▶ _AIM OF THE EXERCISE_
For this exercise, return exactly the lines of the material below that begin at the one with "The configuration files" and stop after the one with "provide a value".

*-*-*

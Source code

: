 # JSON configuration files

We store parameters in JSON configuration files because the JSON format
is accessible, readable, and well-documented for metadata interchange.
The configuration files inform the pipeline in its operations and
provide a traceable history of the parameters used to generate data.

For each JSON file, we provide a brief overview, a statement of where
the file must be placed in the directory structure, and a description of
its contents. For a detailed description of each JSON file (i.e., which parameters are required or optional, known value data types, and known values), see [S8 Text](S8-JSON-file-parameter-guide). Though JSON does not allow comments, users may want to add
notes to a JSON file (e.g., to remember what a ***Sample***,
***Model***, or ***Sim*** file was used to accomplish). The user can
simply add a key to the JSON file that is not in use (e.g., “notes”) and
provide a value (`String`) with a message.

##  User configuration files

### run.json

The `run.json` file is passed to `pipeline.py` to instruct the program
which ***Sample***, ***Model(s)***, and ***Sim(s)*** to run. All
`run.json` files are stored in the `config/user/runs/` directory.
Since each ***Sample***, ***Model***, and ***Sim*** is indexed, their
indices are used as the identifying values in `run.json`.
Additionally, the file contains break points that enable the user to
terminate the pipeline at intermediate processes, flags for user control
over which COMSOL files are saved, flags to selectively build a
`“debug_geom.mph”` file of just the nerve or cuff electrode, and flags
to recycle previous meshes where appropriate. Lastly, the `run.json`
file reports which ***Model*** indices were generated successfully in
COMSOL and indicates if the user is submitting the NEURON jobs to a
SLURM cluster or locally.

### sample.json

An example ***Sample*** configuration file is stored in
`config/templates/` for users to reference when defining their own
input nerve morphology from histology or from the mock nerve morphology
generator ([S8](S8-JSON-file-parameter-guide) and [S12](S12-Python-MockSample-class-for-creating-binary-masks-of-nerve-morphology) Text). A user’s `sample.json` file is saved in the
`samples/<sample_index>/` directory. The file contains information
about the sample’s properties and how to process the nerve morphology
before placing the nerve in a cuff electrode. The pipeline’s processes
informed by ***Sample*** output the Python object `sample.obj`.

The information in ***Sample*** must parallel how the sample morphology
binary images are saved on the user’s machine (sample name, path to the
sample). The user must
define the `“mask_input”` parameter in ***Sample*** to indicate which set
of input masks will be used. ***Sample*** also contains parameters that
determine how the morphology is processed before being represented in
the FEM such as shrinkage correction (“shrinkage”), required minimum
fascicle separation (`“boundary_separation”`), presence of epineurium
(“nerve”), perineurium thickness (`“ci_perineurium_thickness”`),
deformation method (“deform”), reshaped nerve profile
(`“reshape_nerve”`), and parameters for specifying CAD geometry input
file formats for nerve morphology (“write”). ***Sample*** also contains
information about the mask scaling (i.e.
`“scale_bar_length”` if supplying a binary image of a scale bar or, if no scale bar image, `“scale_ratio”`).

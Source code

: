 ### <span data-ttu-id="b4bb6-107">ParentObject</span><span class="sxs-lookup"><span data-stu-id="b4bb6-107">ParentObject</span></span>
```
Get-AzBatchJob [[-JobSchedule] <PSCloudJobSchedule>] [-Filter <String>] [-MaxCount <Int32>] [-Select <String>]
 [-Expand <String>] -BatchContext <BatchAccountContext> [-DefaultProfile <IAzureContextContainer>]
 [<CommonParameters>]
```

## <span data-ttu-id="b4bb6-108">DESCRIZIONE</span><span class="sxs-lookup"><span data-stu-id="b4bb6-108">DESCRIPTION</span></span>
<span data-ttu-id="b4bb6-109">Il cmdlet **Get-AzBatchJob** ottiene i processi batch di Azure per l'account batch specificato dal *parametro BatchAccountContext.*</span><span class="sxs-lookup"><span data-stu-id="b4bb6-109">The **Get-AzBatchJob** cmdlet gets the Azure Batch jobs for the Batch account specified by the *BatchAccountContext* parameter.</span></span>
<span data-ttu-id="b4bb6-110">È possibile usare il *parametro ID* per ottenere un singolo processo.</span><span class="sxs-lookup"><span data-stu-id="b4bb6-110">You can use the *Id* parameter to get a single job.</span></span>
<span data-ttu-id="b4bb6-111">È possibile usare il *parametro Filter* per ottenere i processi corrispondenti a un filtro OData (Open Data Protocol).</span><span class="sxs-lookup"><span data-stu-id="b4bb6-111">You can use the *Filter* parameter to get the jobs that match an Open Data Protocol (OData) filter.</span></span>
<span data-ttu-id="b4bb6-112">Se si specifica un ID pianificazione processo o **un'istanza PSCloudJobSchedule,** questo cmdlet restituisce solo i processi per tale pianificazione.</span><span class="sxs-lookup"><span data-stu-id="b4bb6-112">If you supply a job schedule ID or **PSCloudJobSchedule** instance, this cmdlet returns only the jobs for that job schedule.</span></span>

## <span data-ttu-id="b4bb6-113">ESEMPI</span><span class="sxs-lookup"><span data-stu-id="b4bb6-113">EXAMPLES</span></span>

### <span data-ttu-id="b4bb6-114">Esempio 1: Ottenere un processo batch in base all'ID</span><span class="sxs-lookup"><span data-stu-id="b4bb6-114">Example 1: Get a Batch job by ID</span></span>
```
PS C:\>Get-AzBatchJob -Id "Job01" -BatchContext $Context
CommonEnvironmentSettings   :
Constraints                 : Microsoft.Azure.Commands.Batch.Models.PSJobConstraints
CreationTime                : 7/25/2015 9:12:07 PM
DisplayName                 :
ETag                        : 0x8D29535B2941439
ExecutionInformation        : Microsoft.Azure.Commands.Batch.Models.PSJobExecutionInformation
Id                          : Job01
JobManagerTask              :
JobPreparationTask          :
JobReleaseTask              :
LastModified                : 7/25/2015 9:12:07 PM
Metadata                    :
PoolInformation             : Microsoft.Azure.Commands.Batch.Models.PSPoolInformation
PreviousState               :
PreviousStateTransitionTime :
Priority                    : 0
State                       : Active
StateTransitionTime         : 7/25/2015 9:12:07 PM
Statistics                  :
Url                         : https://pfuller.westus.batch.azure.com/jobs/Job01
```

*-*-*

▶ _RESULT_
The configuration files inform the pipeline in its operations and
provide a traceable history of the parameters used to generate data.

For each JSON file, we provide a brief overview, a statement of where
the file must be placed in the directory structure, and a description of
its contents. For a detailed description of each JSON file (i.e., which parameters are required or optional, known value data types, and known values), see [S8 Text](S8-JSON-file-parameter-guide). Though JSON does not allow comments, users may want to add
notes to a JSON file (e.g., to remember what a ***Sample***,
***Model***, or ***Sim*** file was used to accomplish). The user can
simply add a key to the JSON file that is not in use (e.g., “notes”) and
provide a value (`String`) with a message.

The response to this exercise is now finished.